Premier was larger inside than any of its rivals, and AMC implemented the space-efficient design drawn by Dick Teague. Trunk passengers enjoyed a large 16.3 cubic feet of space, excellent for the class. The Premier’s interior was very forward-looking for the mid-Eighties and included plenty of electronic goodies. Standard-looking gauges were paired with lighting and climate controls on pods behind the steering wheel. The unusual setup gave full control to the driver and presented the passenger with access to only the glove box, stereo, and the digital stereo equalizer.

In trims without a console shifter, the shift lever was mounted to the pod on the right instead of the steering column, and sunk into the back of it when the car was placed in drive. Very advanced for the time (and probably annoying), turn signal indicators returned to the neutral position immediately when activated, and the driver heard a noise after completing a turn which indicated the signal was no longer active. Wipers had the expected intermittent function, as well as an automatic speed mode which adjusted itself based upon the quantity of water striking the windshield.
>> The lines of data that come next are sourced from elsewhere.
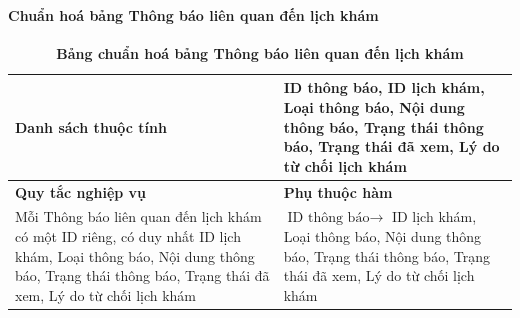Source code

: \paragraph{Chuẩn hoá bảng Thông báo liên quan đến lịch khám}
\mbox{}
\begin{table}[H]
	\caption{\bfseries \fontsize{12pt}{0pt}\selectfont Bảng chuẩn hoá bảng Thông báo liên quan đến lịch khám}
	\centering
	\begin{tabularx}{0.9\textwidth}{|X|X|}
		\hline
		\textbf{Danh sách thuộc tính} & ID thông báo, ID lịch khám, Loại thông báo, Nội dung thông báo, Trạng thái thông báo, Trạng thái đã xem, Lý do từ chối lịch khám                                             \\
		\hline
		\textbf{Quy tắc nghiệp vụ}    & \textbf{Phụ thuộc hàm}                                                                                                                                                       \\
		\hline
		Mỗi Thông báo liên quan đến lịch khám có một ID riêng, có duy nhất ID lịch khám, Loại thông báo, Nội dung thông báo, Trạng thái thông báo, Trạng thái đã xem, Lý do từ chối lịch khám
		                              & \parbox[t]{\linewidth}{$\text{ID thông báo} \rightarrow$ ID lịch khám, Loại thông báo, Nội dung thông báo, Trạng thái thông báo, Trạng thái đã xem, Lý do từ chối lịch khám} \\
		\hline
		                                                                                                                                \\
		                                                                                                                   \\
		\hline
	\end{tabularx}
\end{table}

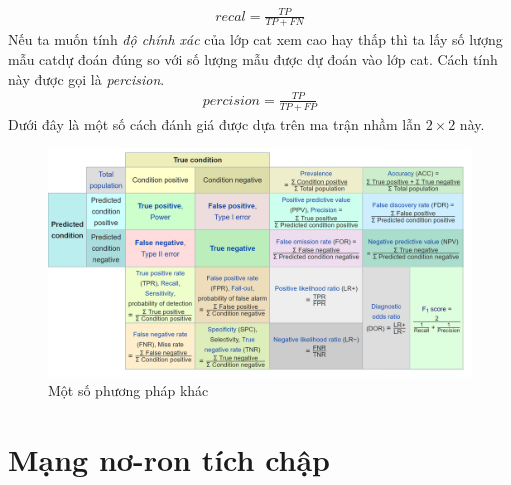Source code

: \begin{align}
\textit{recal} = \frac{TP}{TP + FN}
\end{align}
Nếu ta muốn tính \textit{độ chính xác} của lớp cat xem cao hay thấp thì ta lấy số lượng mẫu catdự đoán đúng so với số lượng mẫu được dự đoán vào lớp cat. Cách tính này được gọi là \textit{ percision}.
\begin{align}
\textit{percision} = \frac{TP}{TP + FP}
\end{align} 
Dưới đây là một số cách đánh giá được dựa trên ma trận nhầm lẫn $2\times 2$ này.
\begin{figure}[H]
\begin{center}
\includegraphics[scale=0.5]{chap3/image/confusionmatrix7.png}
\end{center}
\caption{Một số phương pháp khác}
\end{figure}
\section{Mạng nơ-ron tích chập}
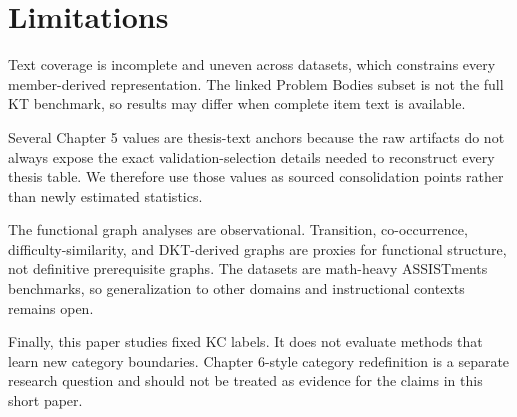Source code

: \section{Limitations}
Text coverage is incomplete and uneven across datasets, which constrains every member-derived representation. The linked Problem Bodies subset is not the full KT benchmark, so results may differ when complete item text is available.

Several Chapter 5 values are thesis-text anchors because the raw artifacts do not always expose the exact validation-selection details needed to reconstruct every thesis table. We therefore use those values as sourced consolidation points rather than newly estimated statistics.

The functional graph analyses are observational. Transition, co-occurrence, difficulty-similarity, and DKT-derived graphs are proxies for functional structure, not definitive prerequisite graphs. The datasets are math-heavy ASSISTments benchmarks, so generalization to other domains and instructional contexts remains open.

Finally, this paper studies fixed KC labels. It does not evaluate methods that learn new category boundaries. Chapter 6-style category redefinition is a separate research question and should not be treated as evidence for the claims in this short paper.
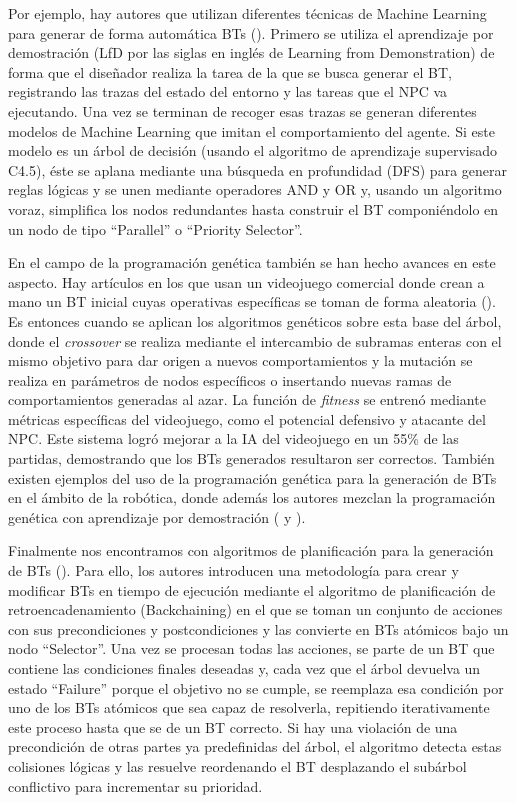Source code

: Por ejemplo, hay autores que utilizan diferentes técnicas de Machine Learning para generar de forma automática BTs (\cite{IsmaBT}).
Primero se utiliza el aprendizaje por demostración (LfD por las siglas en inglés de Learning from Demonstration) de forma que el diseñador realiza la tarea de la que se busca generar el BT, registrando las trazas del estado del entorno y las tareas que el NPC va ejecutando.
Una vez se terminan de recoger esas trazas se generan diferentes modelos de Machine Learning que imitan el comportamiento del agente.
Si este modelo es un árbol de decisión (usando el algoritmo de aprendizaje supervisado C4.5), éste se aplana mediante una búsqueda en profundidad (DFS) para generar reglas lógicas y se unen mediante operadores AND y OR y, usando un algoritmo voraz, simplifica los nodos redundantes hasta construir el BT componiéndolo en un nodo de tipo ``Parallel'' o ``Priority Selector''.

En el campo de la programación genética también se han hecho avances en este aspecto.
Hay artículos en los que usan un videojuego comercial donde crean a mano un BT inicial cuyas operativas específicas se toman de forma aleatoria (\cite{DEFCON}).
Es entonces cuando se aplican los algoritmos genéticos sobre esta base del árbol, donde el \textit{crossover} se realiza mediante el intercambio de subramas enteras con el mismo objetivo para dar origen a nuevos comportamientos y la mutación se realiza en parámetros de nodos específicos o insertando nuevas ramas de comportamientos generadas al azar.
La función de \textit{fitness} se entrenó mediante métricas específicas del videojuego, como el potencial defensivo y atacante del NPC.
Este sistema logró mejorar a la IA del videojuego en un 55\% de las partidas, demostrando que los BTs generados resultaron ser correctos.
También existen ejemplos del uso de la programación genética para la generación de BTs en el ámbito de la robótica, donde además los autores mezclan la programación genética con aprendizaje por demostración (\cite{BTGen1} y \cite{BTGen2}).

Finalmente nos encontramos con algoritmos de planificación para la generación de BTs (\cite{BTPlan}).
Para ello, los autores introducen una metodología para crear y modificar BTs en tiempo de ejecución mediante el algoritmo de planificación de retroencadenamiento (Backchaining) en el que se toman un conjunto de acciones con sus precondiciones y postcondiciones y las convierte en BTs atómicos bajo un nodo ``Selector''.
Una vez se procesan todas las acciones, se parte de un BT que contiene las condiciones finales deseadas y, cada vez que el árbol devuelva un estado ``Failure'' porque el objetivo no se cumple, se reemplaza esa condición por uno de los BTs atómicos que sea capaz de resolverla, repitiendo iterativamente este proceso hasta que se de un BT correcto.
Si hay una violación de una precondición de otras partes ya predefinidas del árbol, el algoritmo detecta estas colisiones lógicas y las resuelve reordenando el BT desplazando el subárbol conflictivo para incrementar su prioridad.

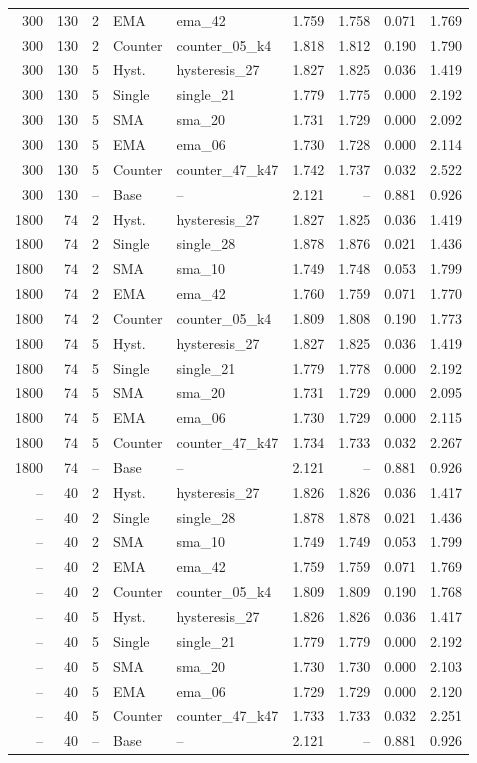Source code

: {\begin{longtable}{rrlllrrrr}
300 & 130 & 2 & EMA & ema\_42 & 1.759 & 1.758 & 0.071 & 1.769\\
300 & 130 & 2 & Counter & counter\_05\_k4 & 1.818 & 1.812 & 0.190 & 1.790\\
300 & 130 & 5 & Hyst. & hysteresis\_27 & 1.827 & 1.825 & 0.036 & 1.419\\
300 & 130 & 5 & Single & single\_21 & 1.779 & 1.775 & 0.000 & 2.192\\
300 & 130 & 5 & SMA & sma\_20 & 1.731 & 1.729 & 0.000 & 2.092\\
300 & 130 & 5 & EMA & ema\_06 & 1.730 & 1.728 & 0.000 & 2.114\\
300 & 130 & 5 & Counter & counter\_47\_k47 & 1.742 & 1.737 & 0.032 & 2.522\\
300 & 130 & -- & Base & -- & 2.121 & -- & 0.881 & 0.926\\
1800 & 74 & 2 & Hyst. & hysteresis\_27 & 1.827 & 1.825 & 0.036 & 1.419\\
1800 & 74 & 2 & Single & single\_28 & 1.878 & 1.876 & 0.021 & 1.436\\
1800 & 74 & 2 & SMA & sma\_10 & 1.749 & 1.748 & 0.053 & 1.799\\
1800 & 74 & 2 & EMA & ema\_42 & 1.760 & 1.759 & 0.071 & 1.770\\
1800 & 74 & 2 & Counter & counter\_05\_k4 & 1.809 & 1.808 & 0.190 & 1.773\\
1800 & 74 & 5 & Hyst. & hysteresis\_27 & 1.827 & 1.825 & 0.036 & 1.419\\
1800 & 74 & 5 & Single & single\_21 & 1.779 & 1.778 & 0.000 & 2.192\\
1800 & 74 & 5 & SMA & sma\_20 & 1.731 & 1.729 & 0.000 & 2.095\\
1800 & 74 & 5 & EMA & ema\_06 & 1.730 & 1.729 & 0.000 & 2.115\\
1800 & 74 & 5 & Counter & counter\_47\_k47 & 1.734 & 1.733 & 0.032 & 2.267\\
1800 & 74 & -- & Base & -- & 2.121 & -- & 0.881 & 0.926\\
-- & 40 & 2 & Hyst. & hysteresis\_27 & 1.826 & 1.826 & 0.036 & 1.417\\
-- & 40 & 2 & Single & single\_28 & 1.878 & 1.878 & 0.021 & 1.436\\
-- & 40 & 2 & SMA & sma\_10 & 1.749 & 1.749 & 0.053 & 1.799\\
-- & 40 & 2 & EMA & ema\_42 & 1.759 & 1.759 & 0.071 & 1.769\\
-- & 40 & 2 & Counter & counter\_05\_k4 & 1.809 & 1.809 & 0.190 & 1.768\\
-- & 40 & 5 & Hyst. & hysteresis\_27 & 1.826 & 1.826 & 0.036 & 1.417\\
-- & 40 & 5 & Single & single\_21 & 1.779 & 1.779 & 0.000 & 2.192\\
-- & 40 & 5 & SMA & sma\_20 & 1.730 & 1.730 & 0.000 & 2.103\\
-- & 40 & 5 & EMA & ema\_06 & 1.729 & 1.729 & 0.000 & 2.120\\
-- & 40 & 5 & Counter & counter\_47\_k47 & 1.733 & 1.733 & 0.032 & 2.251\\
-- & 40 & -- & Base & -- & 2.121 & -- & 0.881 & 0.926\\
\end{longtable}}
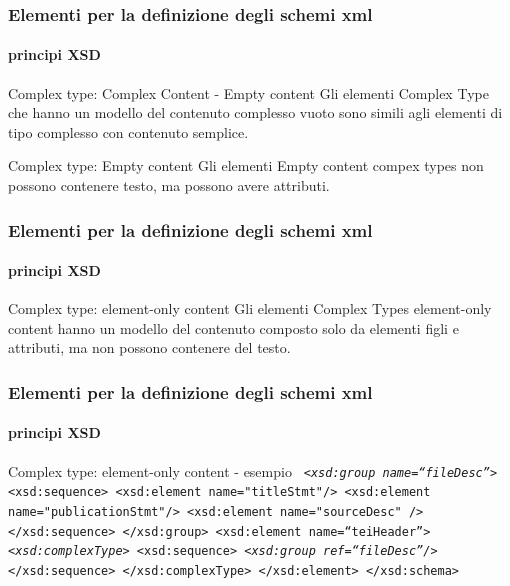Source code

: \begin{frame}
	\frametitle{Elementi per la definizione degli schemi xml}
	\framesubtitle{principi XSD}
	\addtocounter{nframe}{1}

	\begin{block}{Complex type: Complex Content - Empty content}
		Gli elementi Complex Type che hanno un modello del contenuto complesso vuoto sono simili agli elementi di tipo complesso con contenuto semplice.
	\end{block}

	\begin{block}{Complex type: Empty content}
		Gli elementi Empty content compex types non possono contenere testo, ma possono avere attributi.
	\end{block}
\end{frame}



\begin{frame}
	\frametitle{Elementi per la definizione degli schemi xml}
	\framesubtitle{principi XSD}
	\addtocounter{nframe}{1}

	\begin{block}{Complex type: element-only content}
		Gli elementi  Complex Types element-only content hanno un modello del contenuto composto solo da elementi figli e attributi, ma non possono contenere del testo.
	\end{block}
\end{frame}

\begin{frame}
	\frametitle{Elementi per la definizione degli schemi xml}
	\framesubtitle{principi XSD}
	\addtocounter{nframe}{1}

	\begin{block}{Complex type: element-only content - esempio}
		\texttt{
			\emph{<xsd:group name=``fileDesc''>}
			<xsd:sequence>
			<xsd:element name="titleStmt"/>
			<xsd:element name="publicationStmt"/>
			<xsd:element name="sourceDesc" />
			</xsd:sequence>
			</xsd:group>
			<xsd:element name=``teiHeader''>
			\emph{<xsd:complexType>}
			<xsd:sequence>
			\emph{<xsd:group ref=``fileDesc''/>}
			</xsd:sequence>
			</xsd:complexType>
			</xsd:element>
			</xsd:schema>
		}
	\end{block}
\end{frame}

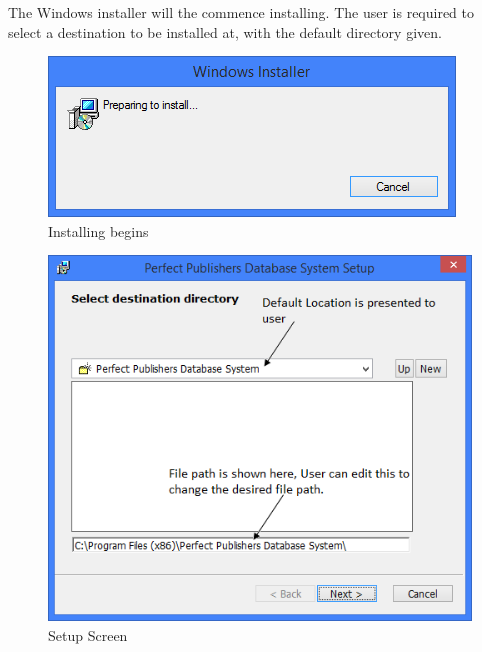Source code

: The Windows installer will the commence installing. The user is required to select a destination to be installed at, with the default directory given.

\begin{figure}[H]
    \includegraphics[width=\textwidth]{./Manual/Installation/PrepareInstall.png}
    \caption{Installing begins}
\end{figure}

\begin{figure}[H]
    \includegraphics[width=\textwidth]{./Manual/Installation/Setup.png}
    \caption{Setup Screen}
\end{figure}

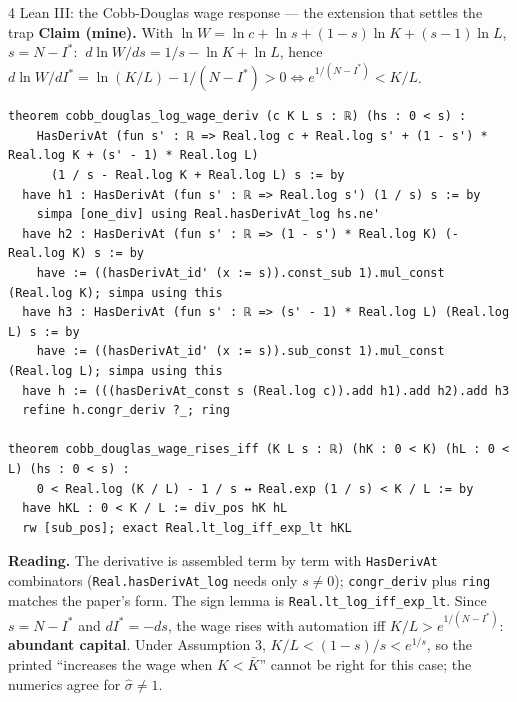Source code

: \documentclass[aspectratio=169,11pt]{beamer}
\begin{document}
\begin{frame}[fragile]{4 \textperiodcentered{} Lean III: the Cobb-Douglas wage response --- the extension that settles the trap}
  \scriptsize
  \textbf{Claim (mine).} With $\ln W=\ln c+\ln s+(1-s)\ln K+(s-1)\ln L$, $s=N-I^*$:
  $\ d\ln W/ds=1/s-\ln K+\ln L$, hence $d\ln W/dI^*=\ln(K/L)-1/(N-I^*)>0\iff e^{1/(N-I^*)}<K/L$.
  \vspace{-2pt}
  \begin{lstlisting}[basicstyle=\ttfamily\tiny]
theorem cobb_douglas_log_wage_deriv (c K L s : ℝ) (hs : 0 < s) :
    HasDerivAt (fun s' : ℝ => Real.log c + Real.log s' + (1 - s') * Real.log K + (s' - 1) * Real.log L)
      (1 / s - Real.log K + Real.log L) s := by
  have h1 : HasDerivAt (fun s' : ℝ => Real.log s') (1 / s) s := by
    simpa [one_div] using Real.hasDerivAt_log hs.ne'
  have h2 : HasDerivAt (fun s' : ℝ => (1 - s') * Real.log K) (-Real.log K) s := by
    have := ((hasDerivAt_id' (x := s)).const_sub 1).mul_const (Real.log K); simpa using this
  have h3 : HasDerivAt (fun s' : ℝ => (s' - 1) * Real.log L) (Real.log L) s := by
    have := ((hasDerivAt_id' (x := s)).sub_const 1).mul_const (Real.log L); simpa using this
  have h := (((hasDerivAt_const s (Real.log c)).add h1).add h2).add h3
  refine h.congr_deriv ?_; ring

theorem cobb_douglas_wage_rises_iff (K L s : ℝ) (hK : 0 < K) (hL : 0 < L) (hs : 0 < s) :
    0 < Real.log (K / L) - 1 / s ↔ Real.exp (1 / s) < K / L := by
  have hKL : 0 < K / L := div_pos hK hL
  rw [sub_pos]; exact Real.lt_log_iff_exp_lt hKL
  \end{lstlisting}
  \vspace{-4pt}
  \textbf{Reading.} The derivative is assembled term by term with \texttt{HasDerivAt} combinators
  (\texttt{Real.hasDerivAt\_log} needs only $s\neq0$); \texttt{congr\_deriv} plus \texttt{ring} matches the paper's
  form. The sign lemma is \texttt{Real.lt\_log\_iff\_exp\_lt}. Since $s=N-I^*$ and $dI^*=-ds$, the wage rises with
  automation iff $K/L>e^{1/(N-I^*)}$: \textbf{abundant capital}. Under Assumption 3, $K/L<(1-s)/s<e^{1/s}$, so
  the printed ``increases the wage when $K<\bar K$'' cannot be right for this case; the numerics agree for $\hat\sigma\neq1$.
\end{frame}
\end{document}
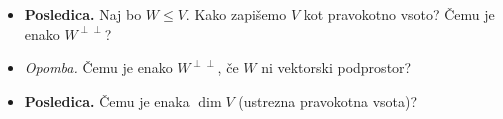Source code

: \begin{enumerate}
\begin{itemize}
\begin{itemize}
            (2) Razvijemo vektor $z \in V_1^\perp$ po bazi z uporabo leme.
        \end{itemize}
        \item \colorbox{orange!30}{\textbf{Posledica.}} Naj bo $W \leq V$. Kako zapišemo $V$ kot pravokotno vsoto? Čemu je enako $W^{\perp \perp}$?
        \item \colorbox{yellow!30}{\emph{Opomba.}} Čemu je enako $W^{\perp \perp}$, če $W$ ni vektorski podprostor?
        \item \colorbox{orange!30}{\textbf{Posledica.}} Čemu je enaka $\dim V$ (ustrezna pravokotna vsota)?
    \end{itemize}
\end{enumerate}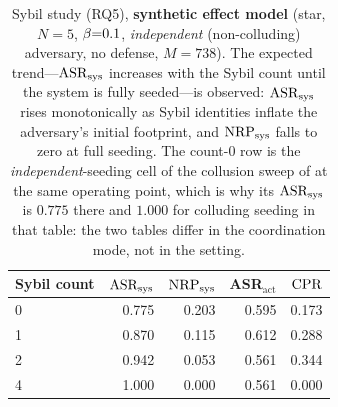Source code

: \begin{table}[t]
\centering
\caption{Sybil study (RQ5), \textbf{synthetic effect model} (star, $N{=}5$,
$\beta{=}0.1$, \emph{independent} (non-colluding) adversary, no defense, $M{=}738$). The
expected trend---$\mathrm{ASR}_{\mathrm{sys}}$ increases with the Sybil count until the system is fully
seeded---is observed: $\mathrm{ASR}_{\mathrm{sys}}$ rises monotonically as Sybil identities inflate the
adversary's initial footprint, and $\mathrm{NRP}_{\mathrm{sys}}$ falls to zero at full seeding. The count-$0$ row
is the \emph{independent}-seeding cell of the collusion sweep of  at the
same operating point, which is why its $\mathrm{ASR}_{\mathrm{sys}}$ is $0.775$ there and $1.000$ for colluding
seeding in that table: the two tables differ in the coordination mode, not in the setting.}
\label{tab:sybil}
\small
\renewcommand{\arraystretch}{1.08}
\setlength{\tabcolsep}{4pt}
\begin{tabular}{@{}lrrrr@{}}
\toprule
Sybil count & $\mathrm{ASR}_{\mathrm{sys}}$ & $\mathrm{NRP}_{\mathrm{sys}}$ & ASR$_{\mathrm{act}}$ & $\mathrm{CPR}$ \\
\midrule
0 & 0.775 & 0.203 & 0.595 & 0.173 \\
1 & 0.870 & 0.115 & 0.612 & 0.288 \\
2 & 0.942 & 0.053 & 0.561 & 0.344 \\
4 & 1.000 & 0.000 & 0.561 & 0.000 \\
\bottomrule
\end{tabular}
\end{table}

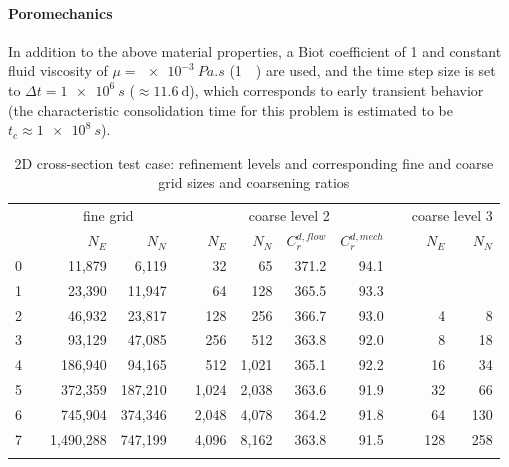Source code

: \paragraph{Poromechanics}
In addition to the above material properties, a Biot coefficient of 1 and constant fluid viscosity of $\mu = \qty{e-3}{Pa.s}$ (\qty{1}{\centi\poise}) are used, and the time step size is set to $\Delta t = \qty{1e6}{s}$ ($\approx \qty{11.6}{\day}$), which corresponds to early transient behavior (the characteristic consolidation time for this problem is estimated to be $t_c \approx \qty{1e8}{s}$).

\begin{table}
    \centering
    \caption[2D cross-section test case refinement problem sizes]{2D cross-section test case: refinement levels and corresponding fine and coarse grid sizes and coarsening ratios}
    \label{tab:cross_section_dims}
    \begin{tabular}{rrrrrrrrrrrr}
        \hline\noalign{\smallskip}
        \multirow{2}{*}{$\ell$} & & \multicolumn{2}{c}{fine grid} & & \multicolumn{4}{c}{coarse level 2} & & \multicolumn{2}{c}{coarse level 3} \\
        \noalign{\smallskip}\cline{3-4} \cline{6-9} \cline{11-12}\noalign{\smallskip}
        & & $N_E$ & $N_N$ & & $N_E$ & $N_N$ & $C_r^{d,flow}$ & $C_r^{d,mech}$ & & $N_E$ & $N_N$ \\
        \hline\noalign{\smallskip}
        0 & &    11,879 &   6,119 & &    32 &    65 & 371.2 & 94.1 & &     &     \\
        1 & &    23,390 &  11,947 & &    64 &   128 & 365.5 & 93.3 & &     &     \\
        2 & &    46,932 &  23,817 & &   128 &   256 & 366.7 & 93.0 & &   4 &   8 \\
        3 & &    93,129 &  47,085 & &   256 &   512 & 363.8 & 92.0 & &   8 &  18 \\
        4 & &   186,940 &  94,165 & &   512 & 1,021 & 365.1 & 92.2 & &  16 &  34 \\
        5 & &   372,359 & 187,210 & & 1,024 & 2,038 & 363.6 & 91.9 & &  32 &  66 \\
        6 & &   745,904 & 374,346 & & 2,048 & 4,078 & 364.2 & 91.8 & &  64 & 130 \\
        7 & & 1,490,288 & 747,199 & & 4,096 & 8,162 & 363.8 & 91.5 & & 128 & 258 \\
        \hline\noalign{\smallskip}
    \end{tabular}
\end{table}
AMC chose not to use any Renault 25 engines in the Premier, as all of them were four-cylinder and from Renault. Instead, base models used a 2.5-liter mill from AMC. The engine was nothing new and was used in the AMC Eagle in 1983, after which it moved into Jeep Cherokee duty. The 2.5 used throttle-body injection and managed just 111 horses. Four-cylinder power was used exclusively in the base LX trim Premier.

Customers who felt spendy could option the larger 3.0-liter V6 on the LX, or step up to the top ES trim where it was standard. Said V6 was the PRV V6 of unfortunate acclaim, and variants of it infected many cars. Between 1974 and 1998 the engine was used in sedans, hatchbacks, and vans of various marques, as well as the DeLorean. The V6 at least had fuel injection and made a much more impressive 150 horsepower. Fuel economy was okay at 18 city and 22 highway, but certainly not standout. The V6 Premier took 10 seconds to reach 60, the inline-four took 11.5. All Premiers used a four-speed ZF automatic that was shared with cars like the Renault 25, Audi 100, Saab 9000, and the Porsche 968.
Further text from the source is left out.